After a temporary drop, the export value during the world crisis (2008), selling goods abroad has been raising constantly since 2009. Poland is a top European exporter of cards and components for the automotive sector. We have a strong position as a provider for the electromechanical industry products. Also food export is becoming more and more important. The years following the criis have shown that the Polish entrepreneurs managed to adapt to difficult conditions and were able to make a strong competition to the worldwide companies not only by their prices, but also with product quality.

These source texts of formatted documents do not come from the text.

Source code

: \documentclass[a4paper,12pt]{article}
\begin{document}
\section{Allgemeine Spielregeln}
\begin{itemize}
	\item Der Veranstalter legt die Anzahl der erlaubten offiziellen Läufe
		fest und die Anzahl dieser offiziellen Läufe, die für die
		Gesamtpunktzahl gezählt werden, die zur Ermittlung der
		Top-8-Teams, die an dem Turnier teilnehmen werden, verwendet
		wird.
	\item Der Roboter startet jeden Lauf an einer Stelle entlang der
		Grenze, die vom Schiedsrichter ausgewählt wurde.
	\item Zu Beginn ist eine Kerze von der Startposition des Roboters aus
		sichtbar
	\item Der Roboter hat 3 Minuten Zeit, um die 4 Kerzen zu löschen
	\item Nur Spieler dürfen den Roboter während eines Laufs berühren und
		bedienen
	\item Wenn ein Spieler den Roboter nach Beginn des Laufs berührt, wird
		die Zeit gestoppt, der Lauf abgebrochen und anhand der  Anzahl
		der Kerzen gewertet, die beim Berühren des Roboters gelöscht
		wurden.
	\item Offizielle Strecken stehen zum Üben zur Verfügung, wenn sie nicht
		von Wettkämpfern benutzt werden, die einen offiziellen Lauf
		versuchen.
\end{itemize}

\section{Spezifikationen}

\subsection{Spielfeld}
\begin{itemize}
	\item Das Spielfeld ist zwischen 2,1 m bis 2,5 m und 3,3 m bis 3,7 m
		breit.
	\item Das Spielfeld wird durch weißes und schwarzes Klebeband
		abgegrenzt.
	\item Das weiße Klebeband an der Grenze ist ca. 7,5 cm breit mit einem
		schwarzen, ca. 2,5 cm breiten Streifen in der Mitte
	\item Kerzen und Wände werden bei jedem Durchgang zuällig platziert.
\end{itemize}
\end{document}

The success would be even bigger if the zloty rate was more favourable to the companies. The Cinkciarz.pl Zloty Index shows, that the Polish currency has been strengthening against its most important trade partners since 2012 and the trade deficit is steadily decreasing. The raising zloty rate weakens the price competitiveness of export, which makes the Polish products more expensive for clients abroad.
- The Cinkciarz.pl Zloty Index compared to the key export and import partners (year on year). Source: Cinkciarz.pl
Since the middle of 2014 the value of the zloty has been raising relatively slowly compared to the currencies of the countries who are Poland’s key trade partners (green line). Moreover, the zloty has strengthened at a faster pace in relation to the currencies from the countries to which Poland is exporting (bordeux line).

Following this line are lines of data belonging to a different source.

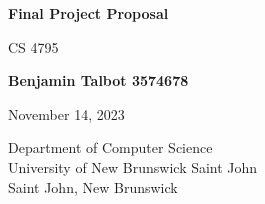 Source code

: \begin{titlepage}
    \begin{center}
        \vspace*{1cm}

        \LARGE
        \textbf{Final Project Proposal}

        \vspace{0.5cm}
        \Large
        CS 4795

        \vspace{2cm}

        \textbf{Benjamin Talbot 3574678}
        
        \vspace{0.5cm}
        November 14, 2023
        
        \vspace{9.5cm}

        \large
        Department of Computer Science\\
        University of New Brunswick Saint John\\
        Saint John, New Brunswick\\
        \date{\today}
    \end{center}
\end{titlepage}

This means that the prices of the Polish products for the foreign clients have gone up quite quickly, which might lead to a drop in sales. From the perspective of the Polish companies, the price of the products purchased on foreign markets are decreasing at a slower pace. In the first five months of 2015 Poland reached a trade surplus at the level of 11.96 billion PLN. In a sense, this success was an outcome of the crude oil prices drop on the global markets. According to the Polish National Bank, the value of imported oil fell to the level of 8 billion PLN in the first quarter, compared to 14.3 billion last year. However, it was the increasing input of the local exporters that was key to reaching the trade surplus.
Due to the zloty having a negative impact on the foreign trade balance since the middle of 2014, the pace of the deficit reduction has gradually decreased. However, the exporters still managed to reach a positive trade balance. This is a good testimonial of their strong position on the global markets. If this tendency is maintained, then the chance for keeping the surplus of the export over the import will be small.

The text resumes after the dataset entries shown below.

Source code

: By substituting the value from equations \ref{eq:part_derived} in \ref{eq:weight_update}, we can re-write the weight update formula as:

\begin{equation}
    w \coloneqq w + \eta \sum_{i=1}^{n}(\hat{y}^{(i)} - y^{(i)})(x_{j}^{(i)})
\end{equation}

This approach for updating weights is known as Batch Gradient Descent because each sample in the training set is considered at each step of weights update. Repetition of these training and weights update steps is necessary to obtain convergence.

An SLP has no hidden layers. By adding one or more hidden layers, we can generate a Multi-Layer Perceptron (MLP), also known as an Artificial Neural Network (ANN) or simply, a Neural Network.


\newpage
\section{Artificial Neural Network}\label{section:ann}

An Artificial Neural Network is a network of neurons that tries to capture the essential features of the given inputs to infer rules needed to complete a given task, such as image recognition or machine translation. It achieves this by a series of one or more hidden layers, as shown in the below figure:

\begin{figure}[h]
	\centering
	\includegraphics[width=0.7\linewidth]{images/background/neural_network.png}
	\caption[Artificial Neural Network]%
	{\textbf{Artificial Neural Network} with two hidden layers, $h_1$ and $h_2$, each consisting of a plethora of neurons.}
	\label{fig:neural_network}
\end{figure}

Today it is clear that the high zloty rate is an obstacle for exporters. In the last several months sales in Scandinavian countries and Central and Eastern Europe have fallen significantly. At the same time, the benefits of the increasing value of the zloty in relation to the countries to which Poland exports goods is not big enough to compensate for the potential losses caused by the possible decrease in export. The best representation of it is the situation with petrol prices, which are failing all over the world. Despite the fact that the prices are at a five-year-low, in Poland the petrol has become more expensive lately.
After a temporary weakening, the Cinkciarz.pl Zloty Index strengthened again. This was accelerated by resolving the crisis in Greece. At the beginning of July, Athens settled for the reforms in exchange for the help program. Thanks to this, the country avoided exiting the eurozone and the zloty strengthened again.
The success of Polish exporters on the global markets are unfortunately wasted by the unfavourable zloty rate. Along with the Polish currency exchange rate going up, the chance of maintaining the trade surplus is decreasing. As a result, the economic growth does not represent the achievements of the Polish entrepreneurs. Thus path to the German prosperity based on the export is getting harder.